Fairfax County chief of police Edwin Roessler has yet to release the name of the 16-year veteran officer who fatally shot Mohammad Azim Doudzai, 32, at his Herndon-area home on Jan. 16 this year. The chief met with the Fairfax County Board of Supervisors in closed session on Feb. 14 to explain in greater detail why he has still not released the name.
In the afternoon on Valentine’s Day, Roessler announced in a statement: “The process is a methodical one with multiple layers. I’m cognizant of the time this is taking, however, this case has presented us with volumes of data that warrant thorough examination.”
He went on to say the FBI has been assisting Major Crimes and Intelligence Divisions with data review for a risk assessment for the unnamed officer and their family.
“Once the risk assessment is complete,” Roessler said, “I’ll immediately start my decision-making process regarding the name release.”
On Feb. 7, FCPD said the unnamed officer had filed a temporary restraining order to keep the name from being released. At that point, the order asserted, Roessler was “poised” to release the name.
A preliminary injunction hearing was scheduled for U.S. District Court on Feb. 9, however according to a Feb. 8 order from Judge T.S. Ellis III, that hearing was canceled.
The judge said both parties involved confirmed Roessler “has discovered new evidence that must be carefully examined and investigated.”
The initial restraining order contended that disclosing the officer’s name would violate the Due Process Clause of the 14th Amendment by creating a risk of danger to them. With the name’s disclosure no longer imminent, Ellis III said, he vacated the order.
Ten days following the shooting, Roessler announced his threat assessment regarding the officer was incomplete. The 10 days is in itself significant, in that it’s part of new policy for FCPD that was recommended by the Ad Hoc Police Practices Review Commission and approved by the Fairfax County Board of Supervisors: Within 10 days of an officer-involved deployment of deadly force, or any other officer-involved incident where another person suffered life-threatening injuries, the chief is to release the name, rank, assignment, tenure of the officer(s) involved and the current status of the officer(s), the policy reads.

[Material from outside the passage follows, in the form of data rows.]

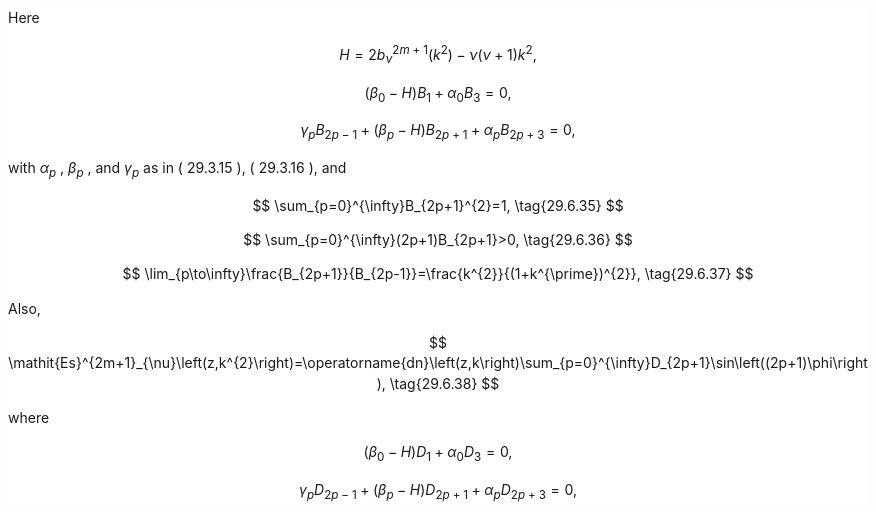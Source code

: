 Here


<a id="E32"></a>
$$
H=2b^{2m+1}_{\nu}\left(k^{2}\right)-\nu(\nu+1)k^{2}, \tag{29.6.32}
$$


<a id="E33"></a>
$$
(\beta_{0}-H)B_{1}+\alpha_{0}B_{3}=0, \tag{29.6.33}
$$


<a id="E34"></a>
$$
\gamma_{p}B_{2p-1}+(\beta_{p}-H)B_{2p+1}+\alpha_{p}B_{2p+3}=0, \tag{29.6.34}
$$

with $\alpha_{p}$ , $\beta_{p}$ , and $\gamma_{p}$ as in ( 29.3.15 ), ( 29.3.16 ), and


<a id="E35"></a>
$$
\sum_{p=0}^{\infty}B_{2p+1}^{2}=1, \tag{29.6.35}
$$


<a id="E36"></a>
$$
\sum_{p=0}^{\infty}(2p+1)B_{2p+1}>0, \tag{29.6.36}
$$


<a id="E37"></a>
$$
\lim_{p\to\infty}\frac{B_{2p+1}}{B_{2p-1}}=\frac{k^{2}}{(1+k^{\prime})^{2}}, \tag{29.6.37}
$$

Also,


<a id="E38"></a>
$$
\mathit{Es}^{2m+1}_{\nu}\left(z,k^{2}\right)=\operatorname{dn}\left(z,k\right)\sum_{p=0}^{\infty}D_{2p+1}\sin\left((2p+1)\phi\right), \tag{29.6.38}
$$

where


<a id="E39"></a>
$$
(\beta_{0}-H)D_{1}+\alpha_{0}D_{3}=0, \tag{29.6.39}
$$


<a id="E40"></a>
$$
\gamma_{p}D_{2p-1}+(\beta_{p}-H)D_{2p+1}+\alpha_{p}D_{2p+3}=0, \tag{29.6.40}
$$
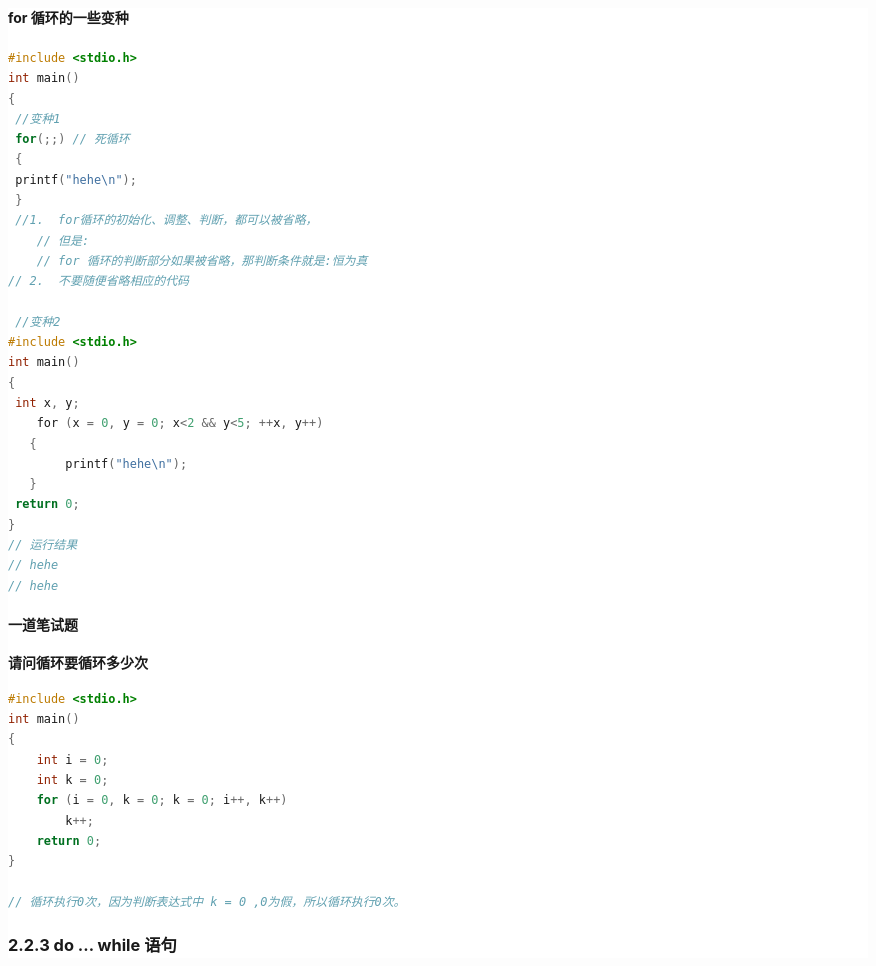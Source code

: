 

#### for 循环的一些变种

```c
#include <stdio.h>
int main()
{
 //变种1
 for(;;) // 死循环
 {
 printf("hehe\n");
 }
 //1.  for循环的初始化、调整、判断，都可以被省略，
 	// 但是:
 	// for 循环的判断部分如果被省略，那判断条件就是:恒为真
// 2.  不要随便省略相应的代码    
    
 //变种2
#include <stdio.h>
int main()
{
 int x, y;
    for (x = 0, y = 0; x<2 && y<5; ++x, y++)
   {
        printf("hehe\n");
   }
 return 0; 
}
// 运行结果
// hehe
// hehe    
```

#### 一道笔试题

**请问循环要循环多少次**

```c
#include <stdio.h>
int main()
{
    int i = 0;
    int k = 0;
    for (i = 0, k = 0; k = 0; i++, k++)
        k++;
    return 0;
}

// 循环执行0次，因为判断表达式中 k = 0 ,0为假，所以循环执行0次。
```

### 2.2.3 do … while 语句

“If the Chief has determined a credible threat to the officer’s safety and/or the safety of their family cannot be fully investigated or mitigated within the 10 days and additional time is needed,” the policy continues, “the Chief shall inform the Board in writing — through the Chairman of the Board and the Chair of the Board’s Public Safety Committee — of his decision not to release the information or to delay the release of the information, and his reasons therefore.”
THIS IS THE FIRST such incident since the policy was adopted. Board of Supervisors chairman Sharon Bulova said so far, Roessler has followed the new policy to the letter in this case.
“I think our policy is reasonable, fair to everyone,” Bulova said. “It does require transparency — for the name to be released in 10 days, it’s a good period of time to make sure all information and facts, materials surrounding the incident, have been reviewed.”
Police had previously released that officers were called to Doudzai’s home after a call from two of his brothers, on their way to the hospital after having been shot by him. They had gone to the house at the request of Doudzai’s girlfriend after an argument, police said.
A perimeter was set up by police around Doudzai’s residence, during which time they said multiple fires were set inside the house and there were several reports of gunfire.
Officers learned while negotiating with Doudzai there was an additional 29-year-old hostage, a non-related roommate, still inside the home. Officers decided to approach the home; when they did, Doudzai came out “with at least one knife in hand,” police said, and was shot.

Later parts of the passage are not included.